Dataset entries:
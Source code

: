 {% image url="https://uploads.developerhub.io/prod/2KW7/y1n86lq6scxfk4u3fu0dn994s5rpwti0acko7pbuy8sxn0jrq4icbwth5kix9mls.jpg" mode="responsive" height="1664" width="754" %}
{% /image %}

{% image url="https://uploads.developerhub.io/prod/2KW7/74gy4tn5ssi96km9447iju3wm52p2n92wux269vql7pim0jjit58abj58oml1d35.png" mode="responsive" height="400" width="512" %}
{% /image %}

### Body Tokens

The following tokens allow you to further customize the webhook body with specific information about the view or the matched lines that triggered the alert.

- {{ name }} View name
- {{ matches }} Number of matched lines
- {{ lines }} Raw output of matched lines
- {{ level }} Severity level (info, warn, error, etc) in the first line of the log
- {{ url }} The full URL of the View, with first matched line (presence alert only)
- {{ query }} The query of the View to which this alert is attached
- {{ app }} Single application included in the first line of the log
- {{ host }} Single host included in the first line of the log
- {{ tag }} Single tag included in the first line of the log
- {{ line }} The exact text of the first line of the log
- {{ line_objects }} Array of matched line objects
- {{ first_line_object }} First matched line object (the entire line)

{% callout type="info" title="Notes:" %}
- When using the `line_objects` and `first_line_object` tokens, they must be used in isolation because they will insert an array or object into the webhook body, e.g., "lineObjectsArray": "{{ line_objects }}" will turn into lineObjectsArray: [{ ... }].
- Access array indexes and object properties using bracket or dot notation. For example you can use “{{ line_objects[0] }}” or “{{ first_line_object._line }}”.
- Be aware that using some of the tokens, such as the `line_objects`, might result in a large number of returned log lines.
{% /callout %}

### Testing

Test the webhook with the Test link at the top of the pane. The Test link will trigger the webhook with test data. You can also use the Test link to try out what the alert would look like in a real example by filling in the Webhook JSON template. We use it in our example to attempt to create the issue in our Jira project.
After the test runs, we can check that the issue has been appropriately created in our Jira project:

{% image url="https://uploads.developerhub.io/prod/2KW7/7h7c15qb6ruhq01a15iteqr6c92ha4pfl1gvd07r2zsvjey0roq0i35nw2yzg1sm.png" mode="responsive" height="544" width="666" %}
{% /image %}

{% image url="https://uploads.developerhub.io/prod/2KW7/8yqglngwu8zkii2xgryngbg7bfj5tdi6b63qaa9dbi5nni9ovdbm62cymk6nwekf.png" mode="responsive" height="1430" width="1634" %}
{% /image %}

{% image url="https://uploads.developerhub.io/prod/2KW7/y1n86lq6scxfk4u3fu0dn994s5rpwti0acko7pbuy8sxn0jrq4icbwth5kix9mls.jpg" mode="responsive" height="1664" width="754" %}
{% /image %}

==

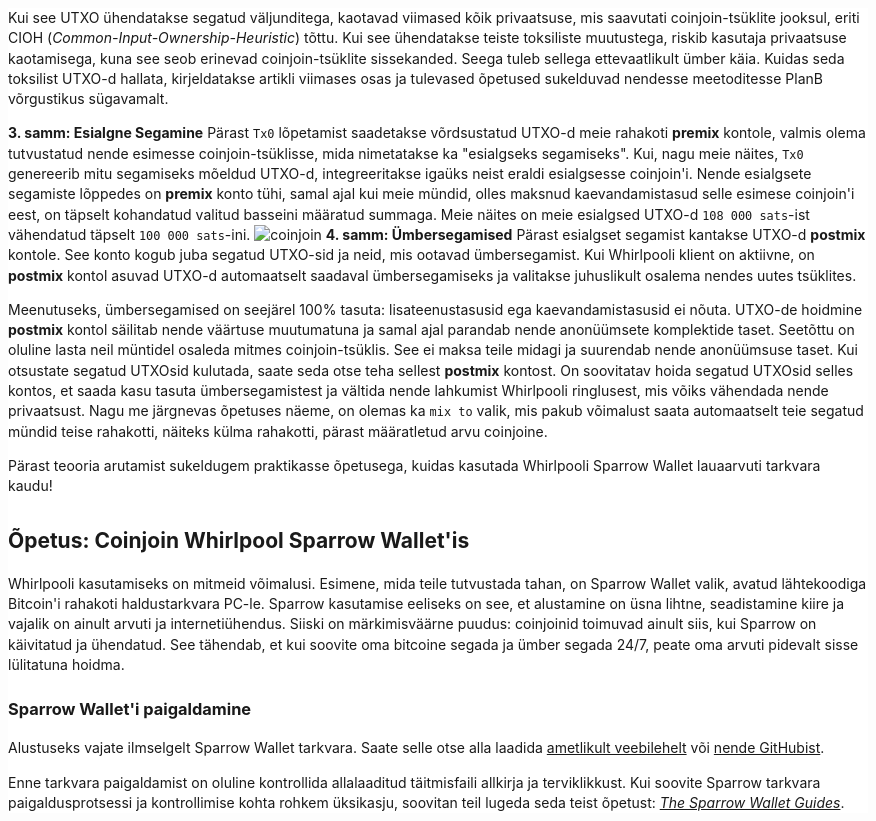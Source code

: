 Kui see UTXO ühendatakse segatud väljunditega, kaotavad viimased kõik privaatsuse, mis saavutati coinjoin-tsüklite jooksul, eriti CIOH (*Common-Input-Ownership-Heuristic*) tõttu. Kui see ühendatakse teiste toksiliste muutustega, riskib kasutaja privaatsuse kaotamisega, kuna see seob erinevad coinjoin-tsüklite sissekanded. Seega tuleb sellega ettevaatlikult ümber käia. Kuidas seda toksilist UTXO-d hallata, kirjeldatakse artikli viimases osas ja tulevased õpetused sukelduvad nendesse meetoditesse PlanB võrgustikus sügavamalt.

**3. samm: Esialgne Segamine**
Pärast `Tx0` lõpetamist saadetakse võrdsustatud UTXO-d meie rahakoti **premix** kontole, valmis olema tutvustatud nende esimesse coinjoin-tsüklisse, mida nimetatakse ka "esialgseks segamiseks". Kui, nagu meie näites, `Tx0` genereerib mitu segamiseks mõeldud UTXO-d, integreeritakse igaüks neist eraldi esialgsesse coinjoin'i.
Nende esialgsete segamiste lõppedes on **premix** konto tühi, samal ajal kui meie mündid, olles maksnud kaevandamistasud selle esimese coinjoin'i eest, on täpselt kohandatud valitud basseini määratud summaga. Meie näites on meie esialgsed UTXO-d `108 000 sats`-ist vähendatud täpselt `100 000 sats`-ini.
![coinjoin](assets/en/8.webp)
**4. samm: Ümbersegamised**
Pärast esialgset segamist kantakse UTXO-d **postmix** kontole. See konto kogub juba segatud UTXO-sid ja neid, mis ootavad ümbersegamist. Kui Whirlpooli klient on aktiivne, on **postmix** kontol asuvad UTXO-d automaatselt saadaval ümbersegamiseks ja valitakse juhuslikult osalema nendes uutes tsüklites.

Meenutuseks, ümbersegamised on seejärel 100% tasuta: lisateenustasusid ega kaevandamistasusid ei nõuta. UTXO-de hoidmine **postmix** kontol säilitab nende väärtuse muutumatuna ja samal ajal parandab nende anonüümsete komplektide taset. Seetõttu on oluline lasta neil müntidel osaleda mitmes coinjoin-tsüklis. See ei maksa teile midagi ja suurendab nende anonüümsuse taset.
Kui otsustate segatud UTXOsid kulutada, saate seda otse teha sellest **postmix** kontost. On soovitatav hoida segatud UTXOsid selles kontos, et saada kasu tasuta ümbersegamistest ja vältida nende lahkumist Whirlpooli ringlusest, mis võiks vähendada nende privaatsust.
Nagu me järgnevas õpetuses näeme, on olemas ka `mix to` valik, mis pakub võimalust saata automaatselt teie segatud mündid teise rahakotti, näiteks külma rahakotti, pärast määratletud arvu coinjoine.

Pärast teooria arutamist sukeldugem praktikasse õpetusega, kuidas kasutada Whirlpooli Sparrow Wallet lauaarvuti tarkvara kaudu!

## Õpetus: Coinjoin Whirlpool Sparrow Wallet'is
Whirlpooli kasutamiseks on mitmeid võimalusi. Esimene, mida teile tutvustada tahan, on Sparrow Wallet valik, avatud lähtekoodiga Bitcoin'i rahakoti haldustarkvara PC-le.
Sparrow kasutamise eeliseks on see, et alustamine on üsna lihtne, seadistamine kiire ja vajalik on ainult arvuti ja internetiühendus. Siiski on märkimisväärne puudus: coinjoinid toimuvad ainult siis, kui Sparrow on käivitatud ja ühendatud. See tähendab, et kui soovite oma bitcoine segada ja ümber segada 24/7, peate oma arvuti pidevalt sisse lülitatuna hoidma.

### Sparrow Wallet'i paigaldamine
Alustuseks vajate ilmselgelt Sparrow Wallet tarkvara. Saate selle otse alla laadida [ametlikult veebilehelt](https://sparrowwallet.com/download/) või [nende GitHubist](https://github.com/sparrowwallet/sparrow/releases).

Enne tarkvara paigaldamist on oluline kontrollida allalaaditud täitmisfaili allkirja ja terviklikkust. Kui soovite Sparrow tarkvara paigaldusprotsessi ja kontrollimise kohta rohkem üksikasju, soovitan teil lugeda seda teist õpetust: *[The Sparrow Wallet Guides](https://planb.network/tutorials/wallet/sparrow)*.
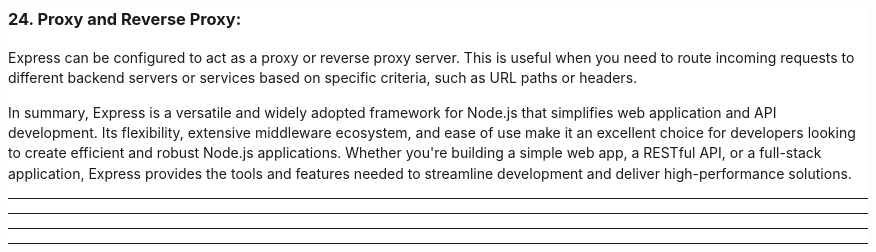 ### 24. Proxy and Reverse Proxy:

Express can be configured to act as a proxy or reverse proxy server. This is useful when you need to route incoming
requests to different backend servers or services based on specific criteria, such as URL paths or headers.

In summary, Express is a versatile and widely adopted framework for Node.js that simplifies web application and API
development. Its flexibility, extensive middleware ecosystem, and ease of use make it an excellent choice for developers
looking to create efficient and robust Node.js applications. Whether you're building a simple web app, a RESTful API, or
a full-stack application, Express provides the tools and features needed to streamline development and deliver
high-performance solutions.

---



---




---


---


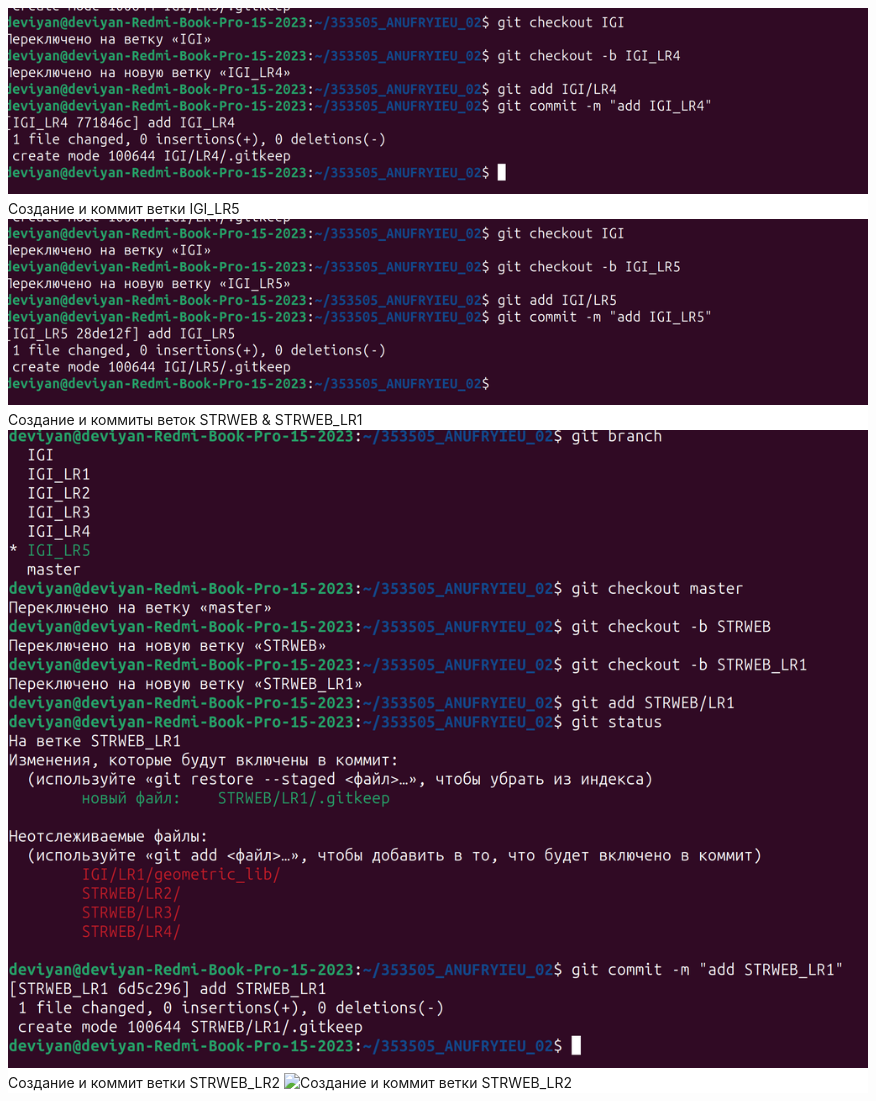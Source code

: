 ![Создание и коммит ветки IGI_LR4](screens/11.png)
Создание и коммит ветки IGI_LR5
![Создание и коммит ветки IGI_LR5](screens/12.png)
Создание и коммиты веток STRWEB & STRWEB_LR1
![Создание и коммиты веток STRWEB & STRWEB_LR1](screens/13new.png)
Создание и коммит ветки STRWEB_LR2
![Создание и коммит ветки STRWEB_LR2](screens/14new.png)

* * *

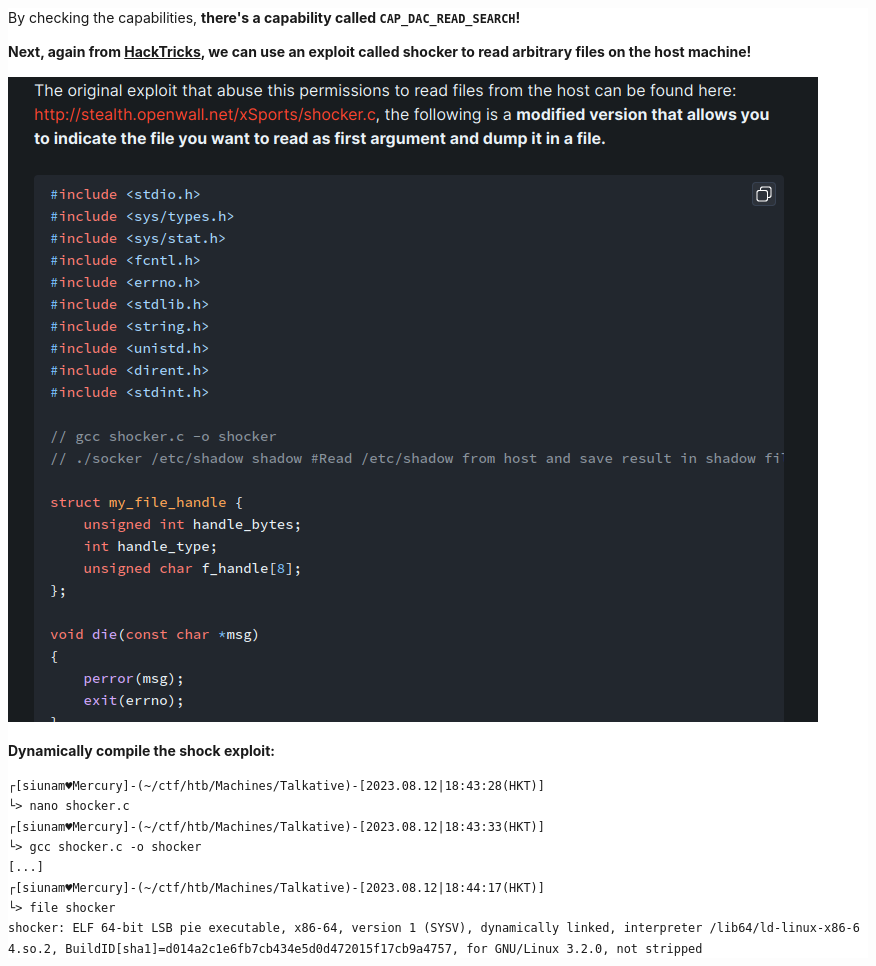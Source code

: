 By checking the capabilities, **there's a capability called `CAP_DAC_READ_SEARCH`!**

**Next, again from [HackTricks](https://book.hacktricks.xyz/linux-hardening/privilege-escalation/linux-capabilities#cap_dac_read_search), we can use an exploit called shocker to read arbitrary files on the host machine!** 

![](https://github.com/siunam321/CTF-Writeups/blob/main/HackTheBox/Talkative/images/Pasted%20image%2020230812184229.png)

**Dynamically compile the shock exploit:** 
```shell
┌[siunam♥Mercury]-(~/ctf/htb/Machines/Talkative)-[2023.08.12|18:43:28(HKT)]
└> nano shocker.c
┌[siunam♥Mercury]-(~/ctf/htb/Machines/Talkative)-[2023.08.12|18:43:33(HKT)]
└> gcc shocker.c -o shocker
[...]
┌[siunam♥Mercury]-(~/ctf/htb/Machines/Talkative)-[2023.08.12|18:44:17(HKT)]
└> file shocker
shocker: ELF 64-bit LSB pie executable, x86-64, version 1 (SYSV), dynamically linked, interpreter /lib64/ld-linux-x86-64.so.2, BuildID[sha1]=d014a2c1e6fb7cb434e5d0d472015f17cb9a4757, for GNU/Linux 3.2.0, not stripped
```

• _Work request_
Counting only lines that hold "called", report how many there are in the records above, as a bare number.

• _Answer for the task_
2